Puedes empezar por decorar el espacio, ya sea un jardín o una terraza. Si la fiesta es por la noche, vigila qué iluminación escoges (ni demasiado fuerte ni tampoco demasiado ténue). Si quieres, además, que tu fiesta tenga más glamour, puedes añadir algunas flores, velas, guirnaldas, unas lámparas de papel o unas simples bombillas de colores alrededor del lugar donde se va a celebrar la fiesta. Por último, no olvides la música ambiental, imprescindible para crear un ambiente perfecto. 

En cuanto a la decoración, apuesta por plantas, flores y otros elementos naturales y un tanto rústicos, que aporten sencillez y naturalidad.

A cualquiera, a estas alturas, le habría entrado el agobio... “Pero ¿y cómo lo cuadro todo?”

Consejos para la reunión perfecta:

 

1. Piensa en lo que ya tienes en casa e intégralo en la decoración del evento.

2. En función de lo que ya tenemos en casa elige una paleta de colores con los que completarlo y trabaja sobre ella.

3. Piensa bien el menú. Lo más importante que tienes que tener claro es que todo saldrá mejor si apuestas por platos fáciles de cocinar, algo que sepas que se te da bien, para evitar sorpresas de última hora y poder disfrutar de tus amigos al máximo sin tener que pasarte la velada encerrada en la cocina.

4. Haz una lista de lo que necesitas. Y síguela cuando vayas a comprar, puedes desviarte un poco e improvisar, pero no lo hagas con todo porque acabarás comprando de más y luego, también, te faltarán cosas básicas.

5. Sé ecológico. Sabemos que el plástico es cómodo y barato, pero, actualmente, hay cuberterías y vajillas que no son demasiado caras y se lavan rápidamente en el lavavajillas. Además, entre nosotros, no es lo mismo comer en un plato decorado en condiciones que en uno de plástico blando.

6. Elige manteles finos pero que no te importe que se manchen. El vino suele correr por las copas durante toda la noche y es más que probable que una (o más) de ellas acabe derramada por la mesa.

7. Iluminación tenue. No queremos una luz intensa sino una iluminación que nos acompañe con el ocaso y que sea la transición perfecta a la noche.

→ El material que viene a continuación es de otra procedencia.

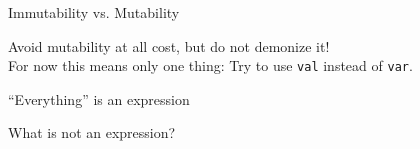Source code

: \begin{frame}{Immutability vs. Mutability}
\begin{center}
Avoid mutability at all cost, but do not demonize it!\\
For now this means only one thing: Try to use \lstinline!val! instead of
\lstinline!var!.
\end{center}
\end{frame}

\begin{frame}{``Everything'' is an expression}

\end{frame}

\begin{frame}{What is not an expression?}

\end{frame}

8. Atrévete con una fiesta temática. Deja volar tu imaginación e inspírate en una época, tu peli o tu serie favorita, una cultura, etc. En materia de temáticas, ¡aquí no hay límites! Y si quieres que tu fiesta sea inolvidable, propón que la gente se disfrace.

9. Si no tienes tiempo, haz algo más colaborativo. Si ves que se te echa el tiempo encima, puedes proponer ayuda a tus amigos, para que cada uno aporte algo y la fiesta se pueda organizar entre todos: pueden traer los entrantes, los postres o las bebidas, y tú encargarte del plato principal, o sencillamente de poner a punto la terraza o el jardín donde vaya a ser la fiesta.

10. Prepara algún detalle que sorprenda a tus invitados. No hace falta que sea algo muy elaborado. Basta con que hagas una ‘playlist’ específica con los temazos que más os gusten a todos, o los sorprendas con algún sencillo cóctel al entrar.